[Rendered images with source text]
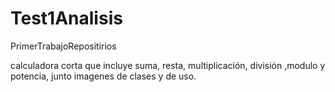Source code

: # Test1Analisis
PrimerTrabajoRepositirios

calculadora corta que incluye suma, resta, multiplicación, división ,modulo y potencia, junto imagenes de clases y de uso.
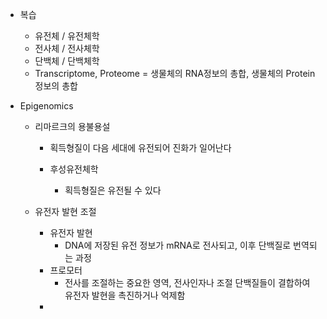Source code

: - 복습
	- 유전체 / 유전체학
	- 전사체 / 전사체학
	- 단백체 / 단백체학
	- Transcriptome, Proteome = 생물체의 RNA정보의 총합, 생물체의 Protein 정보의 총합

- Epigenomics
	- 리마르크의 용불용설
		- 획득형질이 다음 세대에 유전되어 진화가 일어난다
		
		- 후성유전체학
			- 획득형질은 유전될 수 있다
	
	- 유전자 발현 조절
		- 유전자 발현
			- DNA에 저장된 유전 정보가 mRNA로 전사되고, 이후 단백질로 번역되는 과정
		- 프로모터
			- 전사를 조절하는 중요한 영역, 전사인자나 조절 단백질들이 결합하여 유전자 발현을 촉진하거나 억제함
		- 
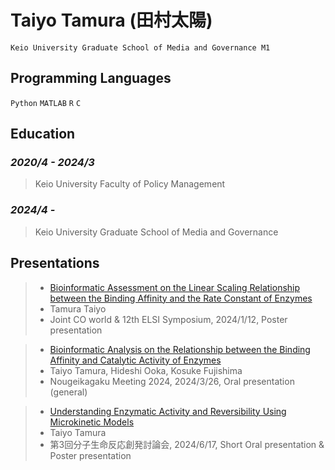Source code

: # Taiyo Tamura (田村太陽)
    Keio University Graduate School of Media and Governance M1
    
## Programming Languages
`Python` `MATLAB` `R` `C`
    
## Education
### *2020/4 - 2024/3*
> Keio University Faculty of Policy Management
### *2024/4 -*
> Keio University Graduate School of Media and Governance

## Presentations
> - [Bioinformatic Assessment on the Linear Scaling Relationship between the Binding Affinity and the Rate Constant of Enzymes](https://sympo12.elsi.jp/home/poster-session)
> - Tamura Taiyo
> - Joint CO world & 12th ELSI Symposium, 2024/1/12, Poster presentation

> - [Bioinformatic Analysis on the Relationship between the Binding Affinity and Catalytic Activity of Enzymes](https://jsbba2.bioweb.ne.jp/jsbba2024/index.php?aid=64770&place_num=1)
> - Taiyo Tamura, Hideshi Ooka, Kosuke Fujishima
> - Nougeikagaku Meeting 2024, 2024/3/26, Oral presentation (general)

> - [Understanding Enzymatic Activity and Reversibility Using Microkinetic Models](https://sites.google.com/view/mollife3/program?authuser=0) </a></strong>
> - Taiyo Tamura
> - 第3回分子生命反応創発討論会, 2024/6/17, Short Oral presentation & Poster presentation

---

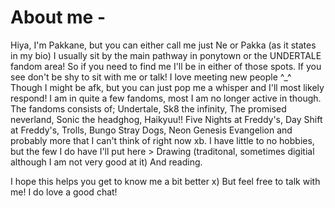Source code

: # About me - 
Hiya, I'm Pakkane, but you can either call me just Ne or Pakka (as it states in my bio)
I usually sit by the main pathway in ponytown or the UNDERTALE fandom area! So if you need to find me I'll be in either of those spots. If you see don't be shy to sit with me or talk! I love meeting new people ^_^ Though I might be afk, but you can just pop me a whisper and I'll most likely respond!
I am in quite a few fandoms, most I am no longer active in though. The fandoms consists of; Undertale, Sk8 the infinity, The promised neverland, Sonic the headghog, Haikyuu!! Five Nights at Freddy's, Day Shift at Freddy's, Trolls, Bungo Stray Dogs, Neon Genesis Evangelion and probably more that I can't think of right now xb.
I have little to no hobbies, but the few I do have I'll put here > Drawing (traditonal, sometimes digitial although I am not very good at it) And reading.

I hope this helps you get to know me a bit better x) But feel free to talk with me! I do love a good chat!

## Task to complete
Using the entries above, extract exactly the lines from the one that contains "- 전사를 조절하는 중요한" through the one that contains "## Presentations". Do not carry over any pictures.

## Task result
			- 전사를 조절하는 중요한 영역, 전사인자나 조절 단백질들이 결합하여 유전자 발현을 촉진하거나 억제함
		- 
Source code

: # Taiyo Tamura (田村太陽)
    Keio University Graduate School of Media and Governance M1
    
## Programming Languages
`Python` `MATLAB` `R` `C`
    
## Education
### *2020/4 - 2024/3*
> Keio University Faculty of Policy Management
### *2024/4 -*
> Keio University Graduate School of Media and Governance

## Presentations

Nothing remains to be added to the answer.